» TASK DESCRIPTION
Run through the records and show each line that includes the string "officeapps".

(Collection entries)
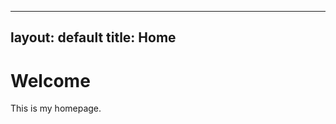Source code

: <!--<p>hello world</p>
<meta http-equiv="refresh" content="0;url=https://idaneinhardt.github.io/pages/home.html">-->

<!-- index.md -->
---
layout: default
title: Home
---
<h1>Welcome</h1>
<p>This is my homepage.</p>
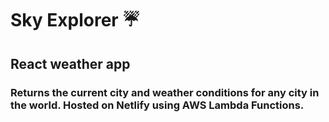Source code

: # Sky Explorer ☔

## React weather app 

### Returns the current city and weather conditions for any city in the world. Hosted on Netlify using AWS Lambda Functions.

...

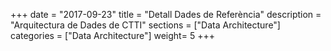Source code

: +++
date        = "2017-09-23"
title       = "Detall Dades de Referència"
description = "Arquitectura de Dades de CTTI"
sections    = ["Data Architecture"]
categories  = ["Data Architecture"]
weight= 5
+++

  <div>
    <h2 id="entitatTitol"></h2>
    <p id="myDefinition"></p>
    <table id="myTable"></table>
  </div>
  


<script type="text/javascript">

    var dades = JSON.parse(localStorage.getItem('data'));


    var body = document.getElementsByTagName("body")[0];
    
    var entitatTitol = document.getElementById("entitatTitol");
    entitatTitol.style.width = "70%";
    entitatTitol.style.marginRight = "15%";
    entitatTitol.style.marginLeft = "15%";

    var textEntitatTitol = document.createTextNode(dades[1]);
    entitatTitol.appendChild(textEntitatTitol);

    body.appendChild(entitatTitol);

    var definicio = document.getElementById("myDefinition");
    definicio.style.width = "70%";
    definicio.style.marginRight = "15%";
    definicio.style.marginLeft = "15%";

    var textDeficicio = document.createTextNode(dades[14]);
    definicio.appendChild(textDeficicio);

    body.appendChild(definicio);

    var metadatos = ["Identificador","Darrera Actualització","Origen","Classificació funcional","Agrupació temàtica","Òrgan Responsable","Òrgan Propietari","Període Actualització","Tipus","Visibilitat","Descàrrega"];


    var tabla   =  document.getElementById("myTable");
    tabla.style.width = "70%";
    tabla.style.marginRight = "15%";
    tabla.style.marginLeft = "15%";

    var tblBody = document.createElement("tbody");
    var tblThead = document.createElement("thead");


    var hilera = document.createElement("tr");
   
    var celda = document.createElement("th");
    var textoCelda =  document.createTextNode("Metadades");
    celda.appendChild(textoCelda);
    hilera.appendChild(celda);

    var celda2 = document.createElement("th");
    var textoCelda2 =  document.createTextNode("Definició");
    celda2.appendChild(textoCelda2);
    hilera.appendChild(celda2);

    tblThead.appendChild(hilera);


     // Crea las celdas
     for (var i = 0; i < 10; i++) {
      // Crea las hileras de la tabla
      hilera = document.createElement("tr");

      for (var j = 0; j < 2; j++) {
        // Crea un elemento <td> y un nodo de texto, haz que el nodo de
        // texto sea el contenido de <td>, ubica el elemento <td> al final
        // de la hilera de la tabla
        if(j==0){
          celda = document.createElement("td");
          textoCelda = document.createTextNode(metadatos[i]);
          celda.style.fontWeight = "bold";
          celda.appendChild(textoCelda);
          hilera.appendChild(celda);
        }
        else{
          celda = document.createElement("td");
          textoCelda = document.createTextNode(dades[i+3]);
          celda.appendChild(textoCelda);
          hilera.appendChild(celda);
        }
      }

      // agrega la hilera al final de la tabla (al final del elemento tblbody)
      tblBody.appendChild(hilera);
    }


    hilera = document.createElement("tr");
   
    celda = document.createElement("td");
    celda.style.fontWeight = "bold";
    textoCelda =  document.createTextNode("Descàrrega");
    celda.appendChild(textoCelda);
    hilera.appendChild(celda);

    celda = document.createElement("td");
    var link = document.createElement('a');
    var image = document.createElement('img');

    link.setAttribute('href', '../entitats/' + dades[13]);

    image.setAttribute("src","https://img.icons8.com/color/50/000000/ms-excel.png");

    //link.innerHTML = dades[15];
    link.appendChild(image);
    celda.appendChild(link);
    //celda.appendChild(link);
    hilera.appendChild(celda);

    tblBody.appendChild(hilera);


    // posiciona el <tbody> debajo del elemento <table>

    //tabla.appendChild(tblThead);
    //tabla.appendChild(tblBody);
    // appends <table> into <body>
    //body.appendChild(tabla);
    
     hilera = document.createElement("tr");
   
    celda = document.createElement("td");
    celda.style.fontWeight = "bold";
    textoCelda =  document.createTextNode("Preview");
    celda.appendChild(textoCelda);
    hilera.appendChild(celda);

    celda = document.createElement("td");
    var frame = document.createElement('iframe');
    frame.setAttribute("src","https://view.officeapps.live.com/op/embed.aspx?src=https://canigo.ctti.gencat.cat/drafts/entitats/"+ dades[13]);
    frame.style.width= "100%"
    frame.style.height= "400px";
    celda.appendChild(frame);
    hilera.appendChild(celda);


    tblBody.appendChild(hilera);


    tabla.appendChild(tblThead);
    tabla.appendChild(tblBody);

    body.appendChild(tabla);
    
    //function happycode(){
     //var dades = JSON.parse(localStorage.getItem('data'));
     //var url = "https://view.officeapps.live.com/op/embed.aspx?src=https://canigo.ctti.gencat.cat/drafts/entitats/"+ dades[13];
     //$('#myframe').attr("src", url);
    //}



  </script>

» WRITTEN ANSWER
    frame.setAttribute("src","https://view.officeapps.live.com/op/embed.aspx?src=https://canigo.ctti.gencat.cat/drafts/entitats/"+ dades[13]);
     //var url = "https://view.officeapps.live.com/op/embed.aspx?src=https://canigo.ctti.gencat.cat/drafts/entitats/"+ dades[13];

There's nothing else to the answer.